I am using airflow to schedule and automate Python scripts housed on a Ubuntu server. The DAG triggers a CURL request that hits a Flask API on the same machine which actually runs the script. Here is a high level overview of the flow:
Airflow --> Curl request --> Flask API --> Python Script
DAG Task:
t2 = BashOperator (
task_id='extract_pcty_data',
bash_command=f"""curl -d '{dataset}' -H 'Content-Type: application/json' -X POST {base_url}{endpoint}""",
)
Endpoint Registration:
api.add_resource(paylocity, "/api/v1/application/paylocity")
Resource Object:
class paylocity(Resource):
def __init__(self):
self.reqparse = reqparse.RequestParser()
def get(self):
return 200
def post(self):
try:
if request.json:
data = request.json
query = data['dataset']
pcty = PaylocityAPI()
pcty.auth()
pcty.get_employees()
pcty.get_paystatements()
pcty.load_dataset()
pcty.clean_up()
return 200
except Exception as e:
print(traceback.print_exc(e))
raise ValueError(e)
The issue I am running into, is that the script will fail for some reason which gets caught by the try/catch block and then raises the value error - but it does not cause the script to fail because the HTTP request response returned is 500 - Internal Server Error
. What I am looking for is a simple and elegant way to interpret an HTTP response that is not 200 - OK
as a "failure" and raising something like a ValueError
or AirflowException
to cause the task to fail. Any guidance or support would be greatly appreciated!

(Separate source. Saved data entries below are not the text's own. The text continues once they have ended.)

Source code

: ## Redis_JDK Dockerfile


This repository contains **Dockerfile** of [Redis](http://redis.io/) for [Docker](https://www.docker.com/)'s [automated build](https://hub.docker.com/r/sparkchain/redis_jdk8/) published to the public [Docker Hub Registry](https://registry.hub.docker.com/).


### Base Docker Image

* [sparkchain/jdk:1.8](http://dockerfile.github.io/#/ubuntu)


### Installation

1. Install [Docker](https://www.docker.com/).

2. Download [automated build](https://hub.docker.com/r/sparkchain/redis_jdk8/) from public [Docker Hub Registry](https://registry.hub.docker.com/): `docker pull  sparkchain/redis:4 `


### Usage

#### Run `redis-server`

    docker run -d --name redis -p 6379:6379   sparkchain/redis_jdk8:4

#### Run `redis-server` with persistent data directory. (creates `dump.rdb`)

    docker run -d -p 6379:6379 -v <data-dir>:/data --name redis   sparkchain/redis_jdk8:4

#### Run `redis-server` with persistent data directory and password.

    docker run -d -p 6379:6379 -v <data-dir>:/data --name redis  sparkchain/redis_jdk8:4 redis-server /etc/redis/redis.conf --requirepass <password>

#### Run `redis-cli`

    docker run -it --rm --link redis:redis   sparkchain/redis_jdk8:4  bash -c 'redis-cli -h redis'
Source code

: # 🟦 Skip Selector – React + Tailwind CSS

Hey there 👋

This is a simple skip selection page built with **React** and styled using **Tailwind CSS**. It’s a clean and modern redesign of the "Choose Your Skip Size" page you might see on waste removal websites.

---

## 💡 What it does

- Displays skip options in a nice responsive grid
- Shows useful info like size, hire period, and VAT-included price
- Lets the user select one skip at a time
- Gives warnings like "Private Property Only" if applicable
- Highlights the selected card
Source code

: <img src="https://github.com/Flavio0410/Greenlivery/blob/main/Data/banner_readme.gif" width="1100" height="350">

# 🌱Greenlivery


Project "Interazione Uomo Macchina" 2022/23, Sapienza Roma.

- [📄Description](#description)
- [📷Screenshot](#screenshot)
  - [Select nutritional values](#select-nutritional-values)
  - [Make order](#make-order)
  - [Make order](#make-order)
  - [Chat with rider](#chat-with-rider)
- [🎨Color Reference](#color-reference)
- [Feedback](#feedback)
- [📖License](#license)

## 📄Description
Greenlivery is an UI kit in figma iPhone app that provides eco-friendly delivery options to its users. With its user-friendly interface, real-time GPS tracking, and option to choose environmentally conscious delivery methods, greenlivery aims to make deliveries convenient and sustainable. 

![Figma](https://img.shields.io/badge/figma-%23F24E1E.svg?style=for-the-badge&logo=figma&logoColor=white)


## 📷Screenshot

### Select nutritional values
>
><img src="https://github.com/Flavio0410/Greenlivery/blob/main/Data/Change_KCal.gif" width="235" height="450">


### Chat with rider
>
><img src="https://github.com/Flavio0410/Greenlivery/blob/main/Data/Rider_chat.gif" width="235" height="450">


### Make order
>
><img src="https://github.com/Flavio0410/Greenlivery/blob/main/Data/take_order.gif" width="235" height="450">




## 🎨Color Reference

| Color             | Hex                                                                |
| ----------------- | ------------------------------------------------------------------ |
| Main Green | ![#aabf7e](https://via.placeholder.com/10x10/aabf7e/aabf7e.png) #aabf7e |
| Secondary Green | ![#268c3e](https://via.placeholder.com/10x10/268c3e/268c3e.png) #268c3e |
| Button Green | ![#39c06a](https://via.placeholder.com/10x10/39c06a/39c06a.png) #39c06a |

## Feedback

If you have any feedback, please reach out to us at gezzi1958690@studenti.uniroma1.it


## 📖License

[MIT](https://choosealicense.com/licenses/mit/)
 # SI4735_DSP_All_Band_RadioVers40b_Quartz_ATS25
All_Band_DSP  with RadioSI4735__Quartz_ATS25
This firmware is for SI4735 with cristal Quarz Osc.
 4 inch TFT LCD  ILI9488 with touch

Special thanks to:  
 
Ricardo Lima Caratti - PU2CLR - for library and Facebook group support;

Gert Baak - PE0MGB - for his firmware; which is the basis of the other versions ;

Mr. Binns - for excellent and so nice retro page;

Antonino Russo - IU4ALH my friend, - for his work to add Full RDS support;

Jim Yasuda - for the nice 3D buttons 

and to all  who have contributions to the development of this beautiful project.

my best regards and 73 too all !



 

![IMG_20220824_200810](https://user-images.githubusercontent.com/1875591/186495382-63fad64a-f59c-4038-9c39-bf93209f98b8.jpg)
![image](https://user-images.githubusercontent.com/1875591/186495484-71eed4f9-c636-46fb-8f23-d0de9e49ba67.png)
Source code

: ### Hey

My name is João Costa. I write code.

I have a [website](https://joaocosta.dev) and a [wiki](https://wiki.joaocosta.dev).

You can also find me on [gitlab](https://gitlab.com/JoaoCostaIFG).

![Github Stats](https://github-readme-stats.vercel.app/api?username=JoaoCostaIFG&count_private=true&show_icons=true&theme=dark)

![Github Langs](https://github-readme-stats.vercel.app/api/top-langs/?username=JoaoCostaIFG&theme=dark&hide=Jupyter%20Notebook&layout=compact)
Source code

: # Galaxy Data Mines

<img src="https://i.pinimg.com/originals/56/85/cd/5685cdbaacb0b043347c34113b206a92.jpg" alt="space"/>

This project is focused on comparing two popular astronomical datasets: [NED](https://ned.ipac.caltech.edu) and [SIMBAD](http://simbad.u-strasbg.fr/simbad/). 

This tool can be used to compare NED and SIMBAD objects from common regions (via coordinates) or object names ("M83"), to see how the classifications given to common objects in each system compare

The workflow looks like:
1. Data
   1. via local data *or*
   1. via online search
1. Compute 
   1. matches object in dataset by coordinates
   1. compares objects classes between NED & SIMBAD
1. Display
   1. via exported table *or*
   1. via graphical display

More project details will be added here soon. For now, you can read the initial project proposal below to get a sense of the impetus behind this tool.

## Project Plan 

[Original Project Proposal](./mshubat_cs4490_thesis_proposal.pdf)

CodePudding user response:
To those of you from Google looking for a simple and elegant answer to this or a similar question. Curl has a few flags that allow you to specify how you want the fail behavior of a request to act. For my specific scenario: --fail
was the most appropriate. There is also --fail-with-body
that allows you to get the content of the fail response rather than just the non-zero exit code. From their docs:
-f, --fail
(HTTP) Fail fast with no output at all on server errors. This is useful to enable scripts and users to better deal with failed attempts. In normal cases when an HTTP server fails to deliver a document, it returns an HTML document stating so (which often also describes why and more). This flag will prevent curl from outputting that and return error 22.
This method is not fail-safe and there are occasions where non-successful response codes will slip through, especially when authentication is involved (response codes 401 and 407).